The Tech - Online EditionMIT's oldest and largest
newspaper & the first
newspaper published
on the web
Boston Weather: 51.0°F | A Few Clouds
Article Tools

Malfunctioning AEDs in Bldgs. 16 & 4 fixed

Two Automated External Defibrillator (AED) machines, one in Building 16 and one in Building 4, were out of order for a month starting in the middle of December. By Jan. 16, both machines were deemed fully functional.

In addition to functioning as defibrillators, MIT’s AED boxes are designed to sound an alarm upon being opened and place a phone call with the location of the machine to MIT Police. During the time that the two machines were nonfunctional, they were still able to perform defibrillation, but did not alarm upon being opened or call the MIT Police.

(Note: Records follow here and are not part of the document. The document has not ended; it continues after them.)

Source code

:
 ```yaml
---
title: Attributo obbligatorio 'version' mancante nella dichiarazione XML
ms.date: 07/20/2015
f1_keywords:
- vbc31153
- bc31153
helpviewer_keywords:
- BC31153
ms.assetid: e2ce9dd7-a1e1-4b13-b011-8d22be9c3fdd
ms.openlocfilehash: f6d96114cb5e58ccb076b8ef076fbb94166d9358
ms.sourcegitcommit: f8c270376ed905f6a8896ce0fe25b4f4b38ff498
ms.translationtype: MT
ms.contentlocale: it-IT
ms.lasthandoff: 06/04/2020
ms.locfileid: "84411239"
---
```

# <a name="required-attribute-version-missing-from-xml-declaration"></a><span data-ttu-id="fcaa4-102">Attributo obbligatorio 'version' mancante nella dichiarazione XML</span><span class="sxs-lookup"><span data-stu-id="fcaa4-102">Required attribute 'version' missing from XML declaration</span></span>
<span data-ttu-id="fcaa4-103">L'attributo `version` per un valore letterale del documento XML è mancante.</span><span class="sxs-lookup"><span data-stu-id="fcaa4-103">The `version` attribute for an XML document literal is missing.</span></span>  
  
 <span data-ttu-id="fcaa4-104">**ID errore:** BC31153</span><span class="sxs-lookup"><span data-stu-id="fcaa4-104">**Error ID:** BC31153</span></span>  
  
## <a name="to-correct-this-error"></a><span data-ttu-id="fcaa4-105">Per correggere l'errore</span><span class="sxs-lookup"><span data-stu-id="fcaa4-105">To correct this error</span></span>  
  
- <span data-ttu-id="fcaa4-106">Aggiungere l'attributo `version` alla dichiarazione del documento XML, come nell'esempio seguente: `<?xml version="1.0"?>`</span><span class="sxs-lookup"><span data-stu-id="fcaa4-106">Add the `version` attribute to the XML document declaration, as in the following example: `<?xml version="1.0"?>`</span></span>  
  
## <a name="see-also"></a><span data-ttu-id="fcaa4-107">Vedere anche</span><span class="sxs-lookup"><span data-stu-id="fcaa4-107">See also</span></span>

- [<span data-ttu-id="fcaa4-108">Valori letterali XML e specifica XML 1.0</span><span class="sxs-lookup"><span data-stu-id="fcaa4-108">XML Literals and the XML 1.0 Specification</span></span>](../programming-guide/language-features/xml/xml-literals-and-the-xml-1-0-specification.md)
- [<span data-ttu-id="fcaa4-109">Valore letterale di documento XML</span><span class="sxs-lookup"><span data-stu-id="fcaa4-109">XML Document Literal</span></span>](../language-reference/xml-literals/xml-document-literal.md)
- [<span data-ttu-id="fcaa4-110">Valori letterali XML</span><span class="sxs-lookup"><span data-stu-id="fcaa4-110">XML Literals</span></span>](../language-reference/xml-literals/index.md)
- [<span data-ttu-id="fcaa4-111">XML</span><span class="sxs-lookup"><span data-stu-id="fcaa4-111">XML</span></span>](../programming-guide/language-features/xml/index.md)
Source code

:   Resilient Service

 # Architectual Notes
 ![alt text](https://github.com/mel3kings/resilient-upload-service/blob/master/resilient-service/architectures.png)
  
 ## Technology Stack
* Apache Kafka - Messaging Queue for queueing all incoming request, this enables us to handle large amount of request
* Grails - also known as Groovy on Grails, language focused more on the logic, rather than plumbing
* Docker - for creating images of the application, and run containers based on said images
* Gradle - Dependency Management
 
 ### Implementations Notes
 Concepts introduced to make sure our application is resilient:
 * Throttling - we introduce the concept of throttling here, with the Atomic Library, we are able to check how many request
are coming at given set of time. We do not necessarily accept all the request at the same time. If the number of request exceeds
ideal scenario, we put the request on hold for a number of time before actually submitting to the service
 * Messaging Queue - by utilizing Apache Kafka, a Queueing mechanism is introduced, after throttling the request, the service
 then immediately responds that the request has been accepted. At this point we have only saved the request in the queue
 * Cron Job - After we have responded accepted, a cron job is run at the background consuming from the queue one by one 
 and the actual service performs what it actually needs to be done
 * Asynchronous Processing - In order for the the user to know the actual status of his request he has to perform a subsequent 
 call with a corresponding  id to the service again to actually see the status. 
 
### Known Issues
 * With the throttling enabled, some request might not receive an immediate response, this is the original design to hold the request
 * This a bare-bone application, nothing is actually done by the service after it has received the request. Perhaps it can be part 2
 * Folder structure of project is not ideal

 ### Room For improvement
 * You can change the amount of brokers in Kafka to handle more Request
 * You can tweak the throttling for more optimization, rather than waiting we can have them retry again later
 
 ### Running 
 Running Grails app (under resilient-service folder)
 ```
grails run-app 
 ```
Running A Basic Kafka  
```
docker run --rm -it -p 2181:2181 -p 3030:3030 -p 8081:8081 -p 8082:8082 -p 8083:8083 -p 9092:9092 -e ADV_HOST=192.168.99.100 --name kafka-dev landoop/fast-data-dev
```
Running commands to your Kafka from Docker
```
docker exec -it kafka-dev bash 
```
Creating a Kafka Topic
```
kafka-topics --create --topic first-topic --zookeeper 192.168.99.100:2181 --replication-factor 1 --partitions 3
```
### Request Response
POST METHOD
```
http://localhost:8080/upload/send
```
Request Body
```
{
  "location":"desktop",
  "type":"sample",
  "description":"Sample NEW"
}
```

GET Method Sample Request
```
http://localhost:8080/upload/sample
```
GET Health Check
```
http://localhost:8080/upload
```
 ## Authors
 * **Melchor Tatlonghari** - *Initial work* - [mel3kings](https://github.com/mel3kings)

At the end of December, police discovered the AED machine in Building 16 missing and its box lying open. However, police had no record of a call. The machine was mysteriously found in its box three days later, and it is still unknown whether this temporary theft was for a prank or for the expensive equipment.

MIT Facilities and MIT Emergency Medical Services determined that these inactive alarms presented a safety hazard, and the machines were labeled with signs describing them as nonfunctional and directing people towards the nearest functional machines.

Brandon S. Russell G, the Director of Ambulance Operations at MIT EMS, says that AED machines must be used in conjunction with CPR. “Many heart attacks are caused by fibrillation, which is when the heart is beating, but … spasming,” Russell said. “So sometimes when CPR is not working, the AED is designed to stop the electrical activity … AED use where there is no CPR is very bad.”

Russell said that it was lucky that there were functional AEDs nearby. The machine in Building 4 required a short walk to another machine near the Student Services Center, and the closest functional device to the machine in Building 16 was located in the Stata Center.